■ **Required work**:
One exact copy of the listing is needed. It should contain no pictures.

■ **Task material**:
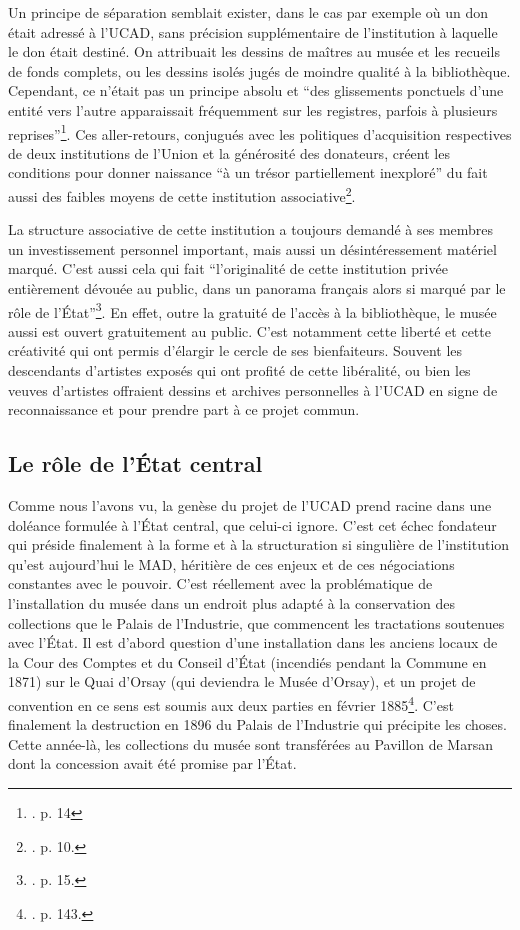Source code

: Un principe de séparation semblait exister, dans le cas par exemple où un don était adressé à l'UCAD, sans précision supplémentaire de l'institution à laquelle le don était destiné. On attribuait les dessins de maîtres au musée et les recueils de fonds complets, ou les dessins isolés jugés de moindre qualité à la bibliothèque. Cependant, ce n'était pas un principe absolu et \enquote{des glissements ponctuels d'une entité vers l'autre apparaissait fréquemment sur les registres, parfois à plusieurs reprises}\footnote{\cite{gady_dessin_2020}. p. 14}. Ces aller-retours, conjugués avec les politiques d'acquisition respectives de deux institutions de l'Union et la générosité des donateurs, créent les conditions pour donner naissance \enquote{à un trésor partiellement inexploré} du fait aussi des faibles moyens de cette institution associative\footnote{\cite{gady_dessin_2020}. p. 10.}. 

La structure associative de cette institution a toujours demandé à ses membres un investissement personnel important, mais aussi un désintéressement matériel marqué. C'est aussi cela qui fait \enquote{l'originalité de cette institution privée entièrement dévouée au public, dans un panorama français alors si marqué par le rôle de l'État}\footnote{\cite{gady_dessin_2020}. p. 15.}. En effet, outre la gratuité de l'accès à la bibliothèque, le musée aussi est ouvert gratuitement au public. C'est notamment cette liberté et cette créativité qui ont permis d'élargir le cercle de ses bienfaiteurs. Souvent les descendants d'artistes exposés qui ont profité de cette libéralité, ou bien les veuves d'artistes offraient dessins et archives personnelles à l'UCAD en signe de reconnaissance et pour prendre part à ce projet commun. 

\subsection{Le rôle de l'État central}

Comme nous l'avons vu, la genèse du projet de l'UCAD prend racine dans une doléance formulée à l'État central, que celui-ci ignore. C'est cet échec fondateur qui préside finalement à la forme et à la structuration si singulière de l'institution qu'est aujourd'hui le MAD, héritière de ces enjeux et de ces négociations constantes avec le pouvoir. C'est réellement avec la problématique de l'installation du musée dans un endroit plus adapté à la conservation des collections que le Palais de l'Industrie, que commencent les tractations soutenues avec l'État. Il est d'abord question d'une installation dans les anciens locaux de la Cour des Comptes et du Conseil d'État (incendiés pendant la Commune en 1871) sur le Quai d'Orsay (qui deviendra le Musée d'Orsay), et un projet de convention en ce sens est soumis aux deux parties en février 1885\footnote{\cite{froissart_union_1990}. p. 143.}. C'est finalement la destruction en 1896 du Palais de l'Industrie qui précipite les choses. Cette année-là, les collections du musée sont transférées au Pavillon de Marsan dont la concession avait été promise par l'État.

■ **Result of this task**:
Source code

: Un principe de séparation semblait exister, dans le cas par exemple où un don était adressé à l'UCAD, sans précision supplémentaire de l'institution à laquelle le don était destiné. On attribuait les dessins de maîtres au musée et les recueils de fonds complets, ou les dessins isolés jugés de moindre qualité à la bibliothèque. Cependant, ce n'était pas un principe absolu et \enquote{des glissements ponctuels d'une entité vers l'autre apparaissait fréquemment sur les registres, parfois à plusieurs reprises}\footnote{\cite{gady_dessin_2020}. p. 14}. Ces aller-retours, conjugués avec les politiques d'acquisition respectives de deux institutions de l'Union et la générosité des donateurs, créent les conditions pour donner naissance \enquote{à un trésor partiellement inexploré} du fait aussi des faibles moyens de cette institution associative\footnote{\cite{gady_dessin_2020}. p. 10.}. 

La structure associative de cette institution a toujours demandé à ses membres un investissement personnel important, mais aussi un désintéressement matériel marqué. C'est aussi cela qui fait \enquote{l'originalité de cette institution privée entièrement dévouée au public, dans un panorama français alors si marqué par le rôle de l'État}\footnote{\cite{gady_dessin_2020}. p. 15.}. En effet, outre la gratuité de l'accès à la bibliothèque, le musée aussi est ouvert gratuitement au public. C'est notamment cette liberté et cette créativité qui ont permis d'élargir le cercle de ses bienfaiteurs. Souvent les descendants d'artistes exposés qui ont profité de cette libéralité, ou bien les veuves d'artistes offraient dessins et archives personnelles à l'UCAD en signe de reconnaissance et pour prendre part à ce projet commun. 

\subsection{Le rôle de l'État central}

Comme nous l'avons vu, la genèse du projet de l'UCAD prend racine dans une doléance formulée à l'État central, que celui-ci ignore. C'est cet échec fondateur qui préside finalement à la forme et à la structuration si singulière de l'institution qu'est aujourd'hui le MAD, héritière de ces enjeux et de ces négociations constantes avec le pouvoir. C'est réellement avec la problématique de l'installation du musée dans un endroit plus adapté à la conservation des collections que le Palais de l'Industrie, que commencent les tractations soutenues avec l'État. Il est d'abord question d'une installation dans les anciens locaux de la Cour des Comptes et du Conseil d'État (incendiés pendant la Commune en 1871) sur le Quai d'Orsay (qui deviendra le Musée d'Orsay), et un projet de convention en ce sens est soumis aux deux parties en février 1885\footnote{\cite{froissart_union_1990}. p. 143.}. C'est finalement la destruction en 1896 du Palais de l'Industrie qui précipite les choses. Cette année-là, les collections du musée sont transférées au Pavillon de Marsan dont la concession avait été promise par l'État.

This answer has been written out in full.